Actually, this (v3) should happen pretty much automatically, as the test variant is encoded in the test method name. we have a python metaclass which does this replication for us, and as far as the rest of the world is concerned, they are just separate tests.

So if you just normally enumerate all methods in a test class, you will naturally get every variant in it's own test.

Preferably lit would take care of as much as possible. I think Zachary’s
idea makes sense as an incremental step. If we think of one python file as
a google test executable, it makes sense to return a list of test for every
python file for “v2”. I think running the different variants as separate
tests is going to be “v3” and will require quite a bit more work.

Actually, this (v3) should happen pretty much automatically, as the test variant is encoded in the test method name. we have a python metaclass which does this replication for us, and as far as the rest of the world is concerned, they are just separate tests.
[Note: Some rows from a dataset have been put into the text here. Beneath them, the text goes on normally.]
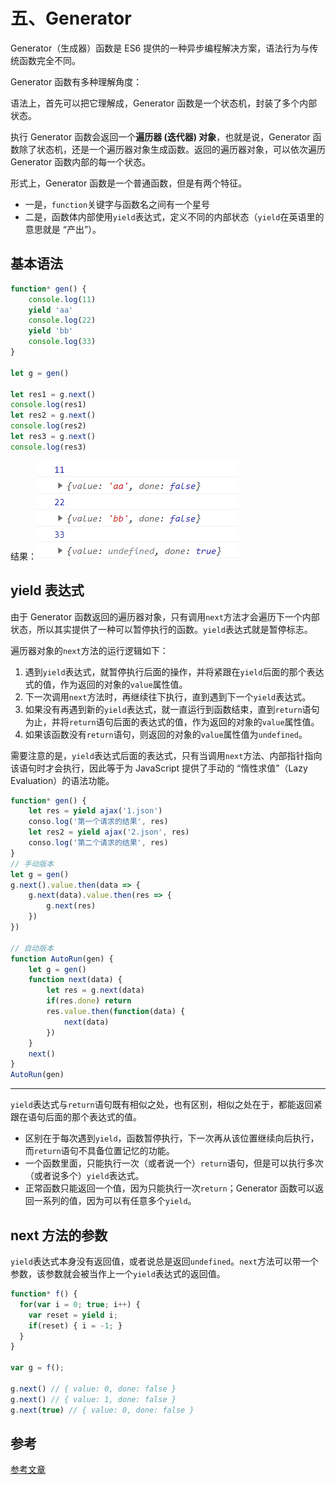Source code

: # 五、Generator

Generator（生成器）函数是 ES6 提供的一种异步编程解决方案，语法行为与传统函数完全不同。

Generator 函数有多种理解角度：

语法上，首先可以把它理解成，Generator 函数是一个状态机，封装了多个内部状态。

执行 Generator 函数会返回一个**遍历器 (迭代器) 对象**，也就是说，Generator 函数除了状态机，还是一个遍历器对象生成函数。返回的遍历器对象，可以依次遍历 Generator 函数内部的每一个状态。

形式上，Generator 函数是一个普通函数，但是有两个特征。

- 一是，`function`关键字与函数名之间有一个星号
- 二是，函数体内部使用`yield`表达式，定义不同的内部状态（`yield`在英语里的意思就是 “产出”）。

## 基本语法

```js
function* gen() {
    console.log(11)
    yield 'aa'
    console.log(22)
    yield 'bb'
    console.log(33)
}

let g = gen()

let res1 = g.next()
console.log(res1)
let res2 = g.next()
console.log(res2)
let res3 = g.next()
console.log(res3)
```

结果：![](Generator.assets/image-20230602222928511.png)



## yield 表达式

由于 Generator 函数返回的遍历器对象，只有调用`next`方法才会遍历下一个内部状态，所以其实提供了一种可以暂停执行的函数。`yield`表达式就是暂停标志。

遍历器对象的`next`方法的运行逻辑如下：

1. 遇到`yield`表达式，就暂停执行后面的操作，并将紧跟在`yield`后面的那个表达式的值，作为返回的对象的`value`属性值。
2. 下一次调用`next`方法时，再继续往下执行，直到遇到下一个`yield`表达式。
3. 如果没有再遇到新的`yield`表达式，就一直运行到函数结束，直到`return`语句为止，并将`return`语句后面的表达式的值，作为返回的对象的`value`属性值。
4. 如果该函数没有`return`语句，则返回的对象的`value`属性值为`undefined`。

需要注意的是，`yield`表达式后面的表达式，只有当调用`next`方法、内部指针指向该语句时才会执行，因此等于为 JavaScript 提供了手动的 “惰性求值”（Lazy Evaluation）的语法功能。

```js
function* gen() {
    let res = yield ajax('1.json')
    conso.log('第一个请求的结果', res)
    let res2 = yield ajax('2.json', res)
    conso.log('第二个请求的结果', res)
}
// 手动版本
let g = gen()
g.next().value.then(data => {
    g.next(data).value.then(res => {
        g.next(res)
    })
})

// 自动版本
function AutoRun(gen) {
    let g = gen()
    function next(data) {
        let res = g.next(data)
        if(res.done) return
        res.value.then(function(data) {
            next(data)
        })
    }
    next()
}
AutoRun(gen)
```



------

`yield`表达式与`return`语句既有相似之处，也有区别，相似之处在于，都能返回紧跟在语句后面的那个表达式的值。

- 区别在于每次遇到`yield`，函数暂停执行，下一次再从该位置继续向后执行，而`return`语句不具备位置记忆的功能。
- 一个函数里面，只能执行一次（或者说一个）`return`语句，但是可以执行多次（或者说多个）`yield`表达式。
- 正常函数只能返回一个值，因为只能执行一次`return`；Generator 函数可以返回一系列的值，因为可以有任意多个`yield`。



## next 方法的参数

`yield`表达式本身没有返回值，或者说总是返回`undefined`。`next`方法可以带一个参数，该参数就会被当作上一个`yield`表达式的返回值。

```js
function* f() {
  for(var i = 0; true; i++) {
    var reset = yield i;
    if(reset) { i = -1; }
  }
}

var g = f();

g.next() // { value: 0, done: false }
g.next() // { value: 1, done: false }
g.next(true) // { value: 0, done: false }
```



## 参考

[参考文章](https://es6.ruanyifeng.com/#docs/generator)

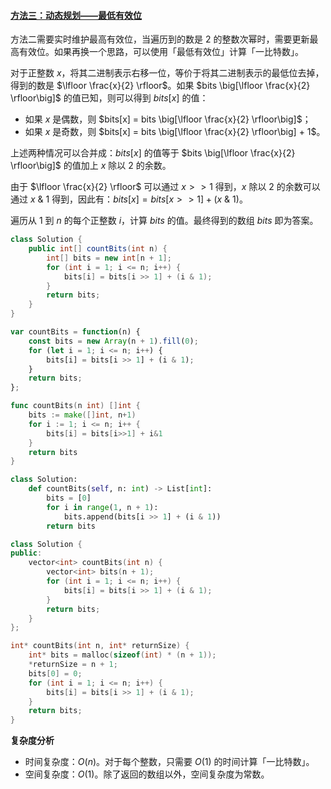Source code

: ﻿#### [方法三：动态规划——最低有效位](https://leetcode.cn/problems/counting-bits/solutions/627418/bi-te-wei-ji-shu-by-leetcode-solution-0t1i/)

方法二需要实时维护最高有效位，当遍历到的数是 $2$ 的整数次幂时，需要更新最高有效位。如果再换一个思路，可以使用「最低有效位」计算「一比特数」。

对于正整数 $x$，将其二进制表示右移一位，等价于将其二进制表示的最低位去掉，得到的数是 $\lfloor \frac{x}{2} \rfloor$。如果 $bits \big[\lfloor \frac{x}{2} \rfloor\big]$ 的值已知，则可以得到 $bits[x]$ 的值：

-   如果 $x$ 是偶数，则 $bits[x] = bits \big[\lfloor \frac{x}{2} \rfloor\big]$；
-   如果 $x$ 是奇数，则 $bits[x] = bits \big[\lfloor \frac{x}{2} \rfloor\big] + 1$。

上述两种情况可以合并成：$bits[x]$ 的值等于 $bits \big[\lfloor \frac{x}{2} \rfloor\big]$ 的值加上 $x$ 除以 $2$ 的余数。

由于 $\lfloor \frac{x}{2} \rfloor$ 可以通过 $x >> 1$ 得到，$x$ 除以 $2$ 的余数可以通过 $x~\&~1$ 得到，因此有：$bits[x] = bits[x>>1] + (x~\&~1)$。

遍历从 $1$ 到 $n$ 的每个正整数 $i$，计算 $bits$ 的值。最终得到的数组 $bits$ 即为答案。

```java
class Solution {
    public int[] countBits(int n) {
        int[] bits = new int[n + 1];
        for (int i = 1; i <= n; i++) {
            bits[i] = bits[i >> 1] + (i & 1);
        }
        return bits;
    }
}
```

```javascript
var countBits = function(n) {
    const bits = new Array(n + 1).fill(0);
    for (let i = 1; i <= n; i++) {
        bits[i] = bits[i >> 1] + (i & 1);
    }
    return bits;
};
```

```go
func countBits(n int) []int {
    bits := make([]int, n+1)
    for i := 1; i <= n; i++ {
        bits[i] = bits[i>>1] + i&1
    }
    return bits
}
```

```python
class Solution:
    def countBits(self, n: int) -> List[int]:
        bits = [0]
        for i in range(1, n + 1):
            bits.append(bits[i >> 1] + (i & 1))
        return bits
```

```cpp
class Solution {
public:
    vector<int> countBits(int n) {
        vector<int> bits(n + 1);
        for (int i = 1; i <= n; i++) {
            bits[i] = bits[i >> 1] + (i & 1);
        }
        return bits;
    }
};
```

```c
int* countBits(int n, int* returnSize) {
    int* bits = malloc(sizeof(int) * (n + 1));
    *returnSize = n + 1;
    bits[0] = 0;
    for (int i = 1; i <= n; i++) {
        bits[i] = bits[i >> 1] + (i & 1);
    }
    return bits;
}
```

**复杂度分析**

-   时间复杂度：$O(n)$。对于每个整数，只需要 $O(1)$ 的时间计算「一比特数」。
-   空间复杂度：$O(1)$。除了返回的数组以外，空间复杂度为常数。
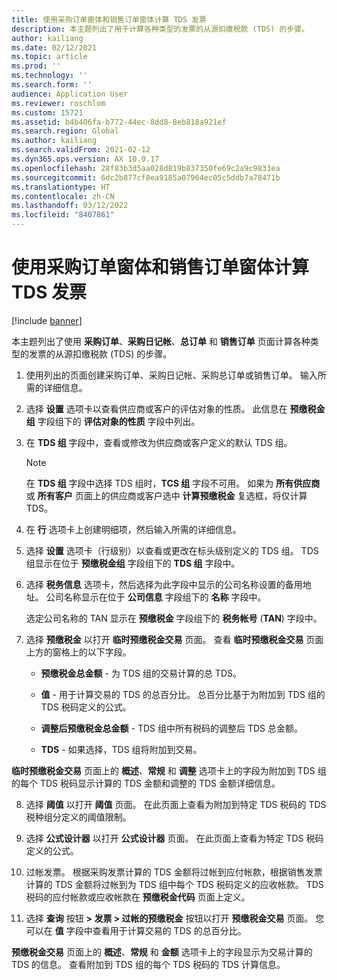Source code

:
 ```yaml
---
title: 使用采购订单窗体和销售订单窗体计算 TDS 发票
description: 本主题列出了用于计算各种类型的发票的从源扣缴税款 (TDS) 的步骤。
author: kailiang
ms.date: 02/12/2021
ms.topic: article
ms.prod: ''
ms.technology: ''
ms.search.form: ''
audience: Application User
ms.reviewer: roschlom
ms.custom: 15721
ms.assetid: b4b406fa-b772-44ec-8dd8-8eb818a921ef
ms.search.region: Global
ms.author: kailiang
ms.search.validFrom: 2021-02-12
ms.dyn365.ops.version: AX 10.0.17
ms.openlocfilehash: 28f83b3d5aa028d819b837350fe69c2a9c9833ea
ms.sourcegitcommit: 6dc2b877cf8ea9185a07964ec05c5ddb7a78471b
ms.translationtype: HT
ms.contentlocale: zh-CN
ms.lasthandoff: 03/12/2022
ms.locfileid: "8407861"
---
```

# <a name="calculate-tds-invoices-using-purchase-order-form-and-sales-order-form"></a>使用采购订单窗体和销售订单窗体计算 TDS 发票

[!include [banner](../includes/banner.md)]

本主题列出了使用 **采购订单**、**采购日记帐**、**总订单** 和 **销售订单** 页面计算各种类型的发票的从源扣缴税款 (TDS) 的步骤。

1. 使用列出的页面创建采购订单、采购日记帐、采购总订单或销售订单。 输入所需的详细信息。

2. 选择 **设置** 选项卡以查看供应商或客户的评估对象的性质。 此信息在 **预缴税金组** 字段组下的 **评估对象的性质** 字段中列出。

3. 在 **TDS 组** 字段中，查看或修改为供应商或客户定义的默认 TDS 组。

   > [!NOTE]
   > 在 **TDS 组** 字段中选择 TDS 组时，**TCS 组** 字段不可用。 如果为 **所有供应商** 或 **所有客户** 页面上的供应商或客户选中 **计算预缴税金** 复选框，将仅计算 TDS。  

4. 在 **行** 选项卡上创建明细项，然后输入所需的详细信息。

5. 选择 **设置** 选项卡（行级别）以查看或更改在标头级别定义的 TDS 组。 TDS 组显示在位于 **预缴税金组** 字段组下的 **TDS 组** 字段中。

6. 选择 **税务信息** 选项卡，然后选择为此字段中显示的公司名称设置的备用地址。 公司名称显示在位于 **公司信息** 字段组下的 **名称** 字段中。 

   选定公司名称的 TAN 显示在 **预缴税金** 字段组下的 **税务帐号** (**TAN**) 字段中。 

7. 选择 **预缴税金** 以打开 **临时预缴税金交易** 页面。 查看 **临时预缴税金交易** 页面上方的窗格上的以下字段。

   - **预缴税金总金额** - 为 TDS 组的交易计算的总 TDS。

   - **值** - 用于计算交易的 TDS 的总百分比。 总百分比基于为附加到 TDS 组的 TDS 税码定义的公式。

   - **调整后预缴税金总金额** - TDS 组中所有税码的调整后 TDS 总金额。

   - **TDS** - 如果选择，TDS 组将附加到交易。

**临时预缴税金交易** 页面上的 **概述**、**常规** 和 **调整** 选项卡上的字段为附加到 TDS 组的每个 TDS 税码显示计算的 TDS 金额和调整的 TDS 金额详细信息。

8. 选择 **阈值** 以打开 **阈值** 页面。 在此页面上查看为附加到特定 TDS 税码的 TDS 税种组分定义的阈值限制。

9. 选择 **公式设计器** 以打开 **公式设计器** 页面。 在此页面上查看为特定 TDS 税码定义的公式。 

10. 过帐发票。 根据采购发票计算的 TDS 金额将过帐到应付帐款，根据销售发票计算的 TDS 金额将过帐到为 TDS 组中每个 TDS 税码定义的应收帐款。 TDS 税码的应付帐款或应收帐款在 **预缴税金代码** 页面上定义。

11. 选择 **查询** 按钮 **> 发票 > 过帐的预缴税金** 按钮以打开 **预缴税金交易** 页面。 您可以在 **值** 字段中查看用于计算交易的 TDS 的总百分比。

**预缴税金交易** 页面上的 **概述**、**常规** 和 **金额** 选项卡上的字段显示为交易计算的 TDS 的信息。 查看附加到 TDS 组的每个 TDS 税码的 TDS 计算信息。
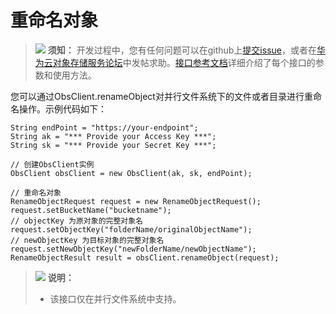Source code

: # 重命名对象<a name="obs_21_0504"></a>

>![](public_sys-resources/icon-notice.gif) **须知：** 
>开发过程中，您有任何问题可以在github上[提交issue](https://github.com/huaweicloud/huaweicloud-sdk-java-obs/issues)，或者在[华为云对象存储服务论坛](https://bbs.huaweicloud.com/forum/forum-620-1.html)中发帖求助。[接口参考文档](https://obssdk.obs.cn-north-1.myhuaweicloud.com/apidoc/cn/java/index.html)详细介绍了每个接口的参数和使用方法。

您可以通过ObsClient.renameObject对并行文件系统下的文件或者目录进行重命名操作。示例代码如下：

```
String endPoint = "https://your-endpoint";
String ak = "*** Provide your Access Key ***";
String sk = "*** Provide your Secret Key ***";

// 创建ObsClient实例
ObsClient obsClient = new ObsClient(ak, sk, endPoint);

// 重命名对象
RenameObjectRequest request = new RenameObjectRequest();
request.setBucketName("bucketname");
// objectKey 为原对象的完整对象名
request.setObjectKey("folderName/originalObjectName");
// newObjectKey 为目标对象的完整对象名
request.setNewObjectKey("newFolderName/newObjectName");
RenameObjectResult result = obsClient.renameObject(request);
```

>![](public_sys-resources/icon-note.gif) **说明：** 
>-   该接口仅在并行文件系统中支持。

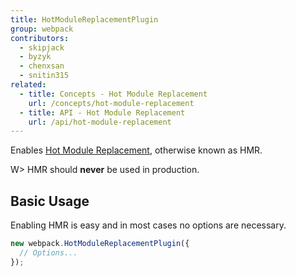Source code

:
 ```yaml
---
title: HotModuleReplacementPlugin
group: webpack
contributors:
  - skipjack
  - byzyk
  - chenxsan
  - snitin315
related:
  - title: Concepts - Hot Module Replacement
    url: /concepts/hot-module-replacement
  - title: API - Hot Module Replacement
    url: /api/hot-module-replacement
---
```


Enables [Hot Module Replacement](/concepts/hot-module-replacement), otherwise known as HMR.

W> HMR should **never** be used in production.

## Basic Usage

Enabling HMR is easy and in most cases no options are necessary.

```javascript
new webpack.HotModuleReplacementPlugin({
  // Options...
});
```
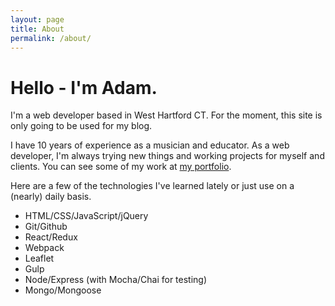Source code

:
 ```yaml
---
layout: page
title: About
permalink: /about/
---
```


Hello - I'm Adam.
=================
I'm a web developer based in West Hartford CT. For the moment, this site is only going to be used for my blog.

I have 10 years of experience as a musician and educator. As a web developer, I'm always trying new things and working projects for myself and clients. You can see some of my work at [my portfolio](http://adamjberkowitz.com).

Here are a few of the technologies I've learned lately or just use on a (nearly) daily basis.

- HTML/CSS/JavaScript/jQuery
- Git/Github
- React/Redux
- Webpack
- Leaflet
- Gulp
- Node/Express (with Mocha/Chai for testing)
- Mongo/Mongoose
So if you just normally enumerate all methods in a test class, you will naturally get every variant in it's own test.

Yea but there are some issues with that, such as wanting to have a bit of common set up for each directory so that each variant doesn't have to do the same expensive thing over and over.

Anyway, we should discuss this when it's time to actually implement that since I think there are some interesting cases to consider.

Please see D45332 for the lldb test format and D45333 for how to use that to run the tests.